Here is a recent conversation with my co-brother (paraphrased)
Him: Do you respect him?
Me: I respect him for certain qualities. I don’t respect him for certain other attributes.
Him: I understand, but overall, do you respect him?
Me: I don’t know how to answer that question. Do you need an average of the qualities I respect and the qualities I don’t? If the result is positive, I respect him and if it’s negative I don’t. Is that what you are looking for?
The conversation did not go anywhere. Both were re-iterating our version of respecting someone. I failed to make him understand my point, while I consciously did not agree with his viewpoint.

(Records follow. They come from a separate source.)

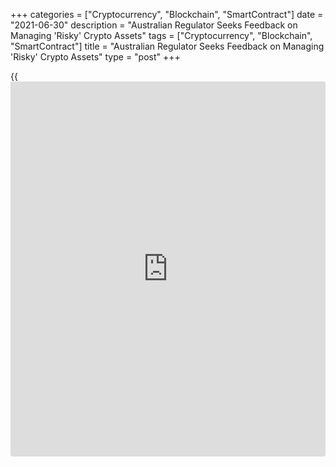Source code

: +++
categories = ["Cryptocurrency", "Blockchain", "SmartContract"]
date = "2021-06-30"
description = "Australian Regulator Seeks Feedback on Managing 'Risky' Crypto Assets"
tags = ["Cryptocurrency", "Blockchain", "SmartContract"]
title = "Australian Regulator Seeks Feedback on Managing 'Risky' Crypto Assets"
type = "post"
+++

{{<iframe id="large-banner" src="https://www.bounty.group/#slide=1.0" width="100%" height="600" scrolling="no" style="border: 0px solid rgb(216, 221, 230); border-radius: 3px;">}}

June 30 (Reuters) - Australia’s securities regulator said on Wednesday
it would consult market participants on proposals to identify
appropriate crypto assets and set up good market practices for financial
instruments that expose them to digital currency-backed assets.

The move comes as governments and regulators worldwide try to regulate
the digital assets industry in the wake of rising [investor](https://www.fintechee.com/tutorial-for-forex-trading/investor-mode/) affinity for
cryptocurrencies, which are volatile and risky for users and financial
institutions.

Bitcoin, the most popular cryptocurrency, has seen its price swing
wildly this year, trading over the $35,500 level on Wednesday after
hitting an all-time high of just under $65,000 in mid-April.

The Australian Securities and Investments Commission (ASIC) sees a “real
risk of harm to consumers and markets” if exchange-traded products
(ETPs) and other instruments exposed to crypto-backed assets are not
developed and regulated properly.

The regulator is proposing to establish good practices with regard to
the pricing, ownership, risk management and disclosure of these
instruments to protect retail [investor](https://www.fintechee.com/tutorial-for-forex-trading/investor-mode/)s and maintain fair market
practices.

> “Market operators and product issuers need to be mindful of meeting
their existing regulatory obligations when creating, operating and
allowing such products,” ASIC Commissioner Cathie Armour said.

The proposals consider these assets as financial instruments under the
Australian corporations law, and hence they fall under the purview of
the ASIC for [regulation](https://www.playgroundfx.com/blog/forex-broker-regulation/).

The regulator will issue a feedback report and publish information on
good practices following consultation on the proposals, it said.

_(Reporting by Sameer Manekar in Bengaluru; Editing by Subhranshu Sahu)_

Respect - a feeling of deep admiration for someone or something elicited by their abilities, qualities, or achievements.
Do you respect a man, who started from nothing and became rich with his hard work? Do you respect a man who simply inherited all the wealth from his father? Is there a difference in the levels of respect?
Do you respect a man who is capable of doing bad things, but keeps it under control and does good to others? Do you respect a man who is INCAPABLE of doing bad things and thus resorted to being a good man? Is there a difference in the levels of respect?
Do you respect someone for just being who they are, without any effort on their part? Like being tall or fair. Do you respect someone who stays fit all their life, with a consistent diet and exercise? Do you respect someone who went from obese to fit with hard work and perseverance and stay fit? Is there a difference in the levels of respect?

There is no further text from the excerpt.